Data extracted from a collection

┄┄┄┄┄┄┄┄┄┄┄┄┄┄┄┄┄┄┄┄

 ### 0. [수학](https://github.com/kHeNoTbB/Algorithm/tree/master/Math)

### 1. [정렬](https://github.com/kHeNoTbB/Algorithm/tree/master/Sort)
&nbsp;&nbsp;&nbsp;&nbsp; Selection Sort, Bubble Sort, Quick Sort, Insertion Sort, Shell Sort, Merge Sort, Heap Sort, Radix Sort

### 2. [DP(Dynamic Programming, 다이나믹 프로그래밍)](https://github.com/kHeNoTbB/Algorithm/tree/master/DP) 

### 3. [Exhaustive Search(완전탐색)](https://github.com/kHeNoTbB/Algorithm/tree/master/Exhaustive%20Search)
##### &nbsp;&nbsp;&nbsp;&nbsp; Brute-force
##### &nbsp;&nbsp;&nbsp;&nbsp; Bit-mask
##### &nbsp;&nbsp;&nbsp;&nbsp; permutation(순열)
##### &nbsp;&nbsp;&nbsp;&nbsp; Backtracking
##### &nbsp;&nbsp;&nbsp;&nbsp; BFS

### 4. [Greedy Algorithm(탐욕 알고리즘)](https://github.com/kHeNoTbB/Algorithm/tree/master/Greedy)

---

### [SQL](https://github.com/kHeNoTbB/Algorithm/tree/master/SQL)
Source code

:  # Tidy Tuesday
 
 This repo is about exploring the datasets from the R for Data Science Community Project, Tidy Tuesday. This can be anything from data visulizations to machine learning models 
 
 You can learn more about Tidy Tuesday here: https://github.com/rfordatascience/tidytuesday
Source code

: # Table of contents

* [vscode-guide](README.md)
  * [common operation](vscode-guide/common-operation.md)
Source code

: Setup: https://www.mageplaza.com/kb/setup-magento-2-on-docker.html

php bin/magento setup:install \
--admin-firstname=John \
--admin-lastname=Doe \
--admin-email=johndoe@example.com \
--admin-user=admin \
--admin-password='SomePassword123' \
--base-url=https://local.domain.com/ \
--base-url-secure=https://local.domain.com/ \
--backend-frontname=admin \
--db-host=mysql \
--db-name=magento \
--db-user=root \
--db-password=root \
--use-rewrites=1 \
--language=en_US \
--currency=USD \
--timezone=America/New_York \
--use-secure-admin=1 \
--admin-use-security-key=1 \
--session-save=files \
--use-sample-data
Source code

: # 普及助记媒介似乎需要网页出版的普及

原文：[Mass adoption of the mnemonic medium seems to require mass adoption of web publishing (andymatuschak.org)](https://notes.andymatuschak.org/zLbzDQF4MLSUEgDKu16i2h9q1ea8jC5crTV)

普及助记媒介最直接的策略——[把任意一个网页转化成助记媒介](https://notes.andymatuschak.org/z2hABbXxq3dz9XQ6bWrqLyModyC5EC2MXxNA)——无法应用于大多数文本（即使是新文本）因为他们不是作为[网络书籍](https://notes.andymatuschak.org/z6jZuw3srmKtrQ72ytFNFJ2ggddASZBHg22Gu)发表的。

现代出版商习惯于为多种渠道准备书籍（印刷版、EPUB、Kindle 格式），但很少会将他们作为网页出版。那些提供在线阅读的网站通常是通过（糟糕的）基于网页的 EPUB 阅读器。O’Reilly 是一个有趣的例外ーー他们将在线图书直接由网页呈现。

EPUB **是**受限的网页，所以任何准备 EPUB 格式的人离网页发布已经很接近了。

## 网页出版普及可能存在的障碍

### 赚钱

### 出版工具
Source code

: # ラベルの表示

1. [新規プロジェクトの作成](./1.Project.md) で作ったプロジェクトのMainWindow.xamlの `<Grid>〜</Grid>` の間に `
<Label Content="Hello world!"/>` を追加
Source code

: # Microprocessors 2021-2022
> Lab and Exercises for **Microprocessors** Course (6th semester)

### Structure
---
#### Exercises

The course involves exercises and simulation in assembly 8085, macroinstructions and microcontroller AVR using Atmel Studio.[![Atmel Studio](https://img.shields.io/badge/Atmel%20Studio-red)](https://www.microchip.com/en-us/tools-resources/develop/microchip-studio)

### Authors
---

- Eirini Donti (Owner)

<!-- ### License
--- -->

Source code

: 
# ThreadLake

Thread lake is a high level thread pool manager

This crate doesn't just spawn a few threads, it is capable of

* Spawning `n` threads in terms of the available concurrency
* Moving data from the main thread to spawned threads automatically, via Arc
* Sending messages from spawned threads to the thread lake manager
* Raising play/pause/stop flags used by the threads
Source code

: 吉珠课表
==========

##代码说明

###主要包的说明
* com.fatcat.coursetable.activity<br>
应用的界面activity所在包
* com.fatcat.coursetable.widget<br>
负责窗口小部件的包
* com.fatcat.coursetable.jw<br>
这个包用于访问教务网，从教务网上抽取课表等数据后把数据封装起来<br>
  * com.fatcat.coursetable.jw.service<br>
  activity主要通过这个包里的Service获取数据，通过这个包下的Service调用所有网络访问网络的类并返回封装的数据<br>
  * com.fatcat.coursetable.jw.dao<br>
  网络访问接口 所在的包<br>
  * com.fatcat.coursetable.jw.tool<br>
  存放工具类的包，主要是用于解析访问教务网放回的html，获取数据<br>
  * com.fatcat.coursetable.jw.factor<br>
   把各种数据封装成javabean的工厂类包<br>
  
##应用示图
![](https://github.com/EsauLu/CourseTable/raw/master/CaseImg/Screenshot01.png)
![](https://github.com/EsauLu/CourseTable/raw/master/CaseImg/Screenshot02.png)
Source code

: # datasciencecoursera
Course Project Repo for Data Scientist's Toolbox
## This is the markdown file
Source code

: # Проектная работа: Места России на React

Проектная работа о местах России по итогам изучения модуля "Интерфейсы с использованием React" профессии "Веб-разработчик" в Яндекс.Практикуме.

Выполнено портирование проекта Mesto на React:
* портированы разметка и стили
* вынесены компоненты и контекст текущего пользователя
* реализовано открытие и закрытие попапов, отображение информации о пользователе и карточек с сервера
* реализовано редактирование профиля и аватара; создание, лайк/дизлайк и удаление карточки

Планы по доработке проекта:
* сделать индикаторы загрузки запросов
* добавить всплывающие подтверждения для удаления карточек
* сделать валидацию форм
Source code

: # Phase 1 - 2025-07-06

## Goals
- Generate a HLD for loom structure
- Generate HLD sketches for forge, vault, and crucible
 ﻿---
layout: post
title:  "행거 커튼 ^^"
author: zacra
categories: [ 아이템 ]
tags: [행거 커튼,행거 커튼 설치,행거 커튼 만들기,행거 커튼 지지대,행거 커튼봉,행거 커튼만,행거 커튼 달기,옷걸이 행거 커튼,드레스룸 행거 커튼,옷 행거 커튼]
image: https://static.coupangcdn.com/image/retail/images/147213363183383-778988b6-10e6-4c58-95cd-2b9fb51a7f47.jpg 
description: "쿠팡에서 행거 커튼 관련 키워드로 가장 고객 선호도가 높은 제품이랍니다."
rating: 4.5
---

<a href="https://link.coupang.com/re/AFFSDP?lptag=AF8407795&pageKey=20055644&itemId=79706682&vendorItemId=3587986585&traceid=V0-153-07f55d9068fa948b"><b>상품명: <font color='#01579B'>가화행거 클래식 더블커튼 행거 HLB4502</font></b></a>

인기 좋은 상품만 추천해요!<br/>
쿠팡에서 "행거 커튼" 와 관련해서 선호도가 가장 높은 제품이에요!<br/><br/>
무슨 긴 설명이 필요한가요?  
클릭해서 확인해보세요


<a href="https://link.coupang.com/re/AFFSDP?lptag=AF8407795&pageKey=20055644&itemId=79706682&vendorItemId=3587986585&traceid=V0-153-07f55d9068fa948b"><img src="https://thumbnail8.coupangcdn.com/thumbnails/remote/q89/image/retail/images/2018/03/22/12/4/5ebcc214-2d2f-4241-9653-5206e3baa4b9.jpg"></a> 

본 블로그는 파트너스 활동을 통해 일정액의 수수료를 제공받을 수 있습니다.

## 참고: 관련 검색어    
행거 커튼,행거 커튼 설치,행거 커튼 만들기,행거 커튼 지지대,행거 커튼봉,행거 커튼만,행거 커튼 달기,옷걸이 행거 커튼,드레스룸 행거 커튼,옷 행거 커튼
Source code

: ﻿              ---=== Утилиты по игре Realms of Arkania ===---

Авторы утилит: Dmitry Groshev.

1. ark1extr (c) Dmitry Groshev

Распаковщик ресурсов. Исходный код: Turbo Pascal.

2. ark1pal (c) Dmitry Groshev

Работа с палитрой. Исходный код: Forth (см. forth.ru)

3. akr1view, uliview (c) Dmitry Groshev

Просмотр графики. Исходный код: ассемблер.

┄┄┄┄┄┄┄┄┄┄┄┄┄┄┄┄┄┄┄┄

What you will do
The answer must hold exactly the lines of the entries above, from the first line through the line that contains "--timezone=America/New_York \", and no others.

Result for this task
 ### 0. [수학](https://github.com/kHeNoTbB/Algorithm/tree/master/Math)

### 1. [정렬](https://github.com/kHeNoTbB/Algorithm/tree/master/Sort)
&nbsp;&nbsp;&nbsp;&nbsp; Selection Sort, Bubble Sort, Quick Sort, Insertion Sort, Shell Sort, Merge Sort, Heap Sort, Radix Sort

### 2. [DP(Dynamic Programming, 다이나믹 프로그래밍)](https://github.com/kHeNoTbB/Algorithm/tree/master/DP) 

### 3. [Exhaustive Search(완전탐색)](https://github.com/kHeNoTbB/Algorithm/tree/master/Exhaustive%20Search)
##### &nbsp;&nbsp;&nbsp;&nbsp; Brute-force
##### &nbsp;&nbsp;&nbsp;&nbsp; Bit-mask
##### &nbsp;&nbsp;&nbsp;&nbsp; permutation(순열)
##### &nbsp;&nbsp;&nbsp;&nbsp; Backtracking
##### &nbsp;&nbsp;&nbsp;&nbsp; BFS

### 4. [Greedy Algorithm(탐욕 알고리즘)](https://github.com/kHeNoTbB/Algorithm/tree/master/Greedy)

---

### [SQL](https://github.com/kHeNoTbB/Algorithm/tree/master/SQL)
Source code

:  # Tidy Tuesday
 
 This repo is about exploring the datasets from the R for Data Science Community Project, Tidy Tuesday. This can be anything from data visulizations to machine learning models 
 
 You can learn more about Tidy Tuesday here: https://github.com/rfordatascience/tidytuesday
Source code

: # Table of contents

* [vscode-guide](README.md)
  * [common operation](vscode-guide/common-operation.md)
Source code

: Setup: https://www.mageplaza.com/kb/setup-magento-2-on-docker.html

php bin/magento setup:install \
--admin-firstname=John \
--admin-lastname=Doe \
--admin-email=johndoe@example.com \
--admin-user=admin \
--admin-password='SomePassword123' \
--base-url=https://local.domain.com/ \
--base-url-secure=https://local.domain.com/ \
--backend-frontname=admin \
--db-host=mysql \
--db-name=magento \
--db-user=root \
--db-password=root \
--use-rewrites=1 \
--language=en_US \
--currency=USD \
--timezone=America/New_York \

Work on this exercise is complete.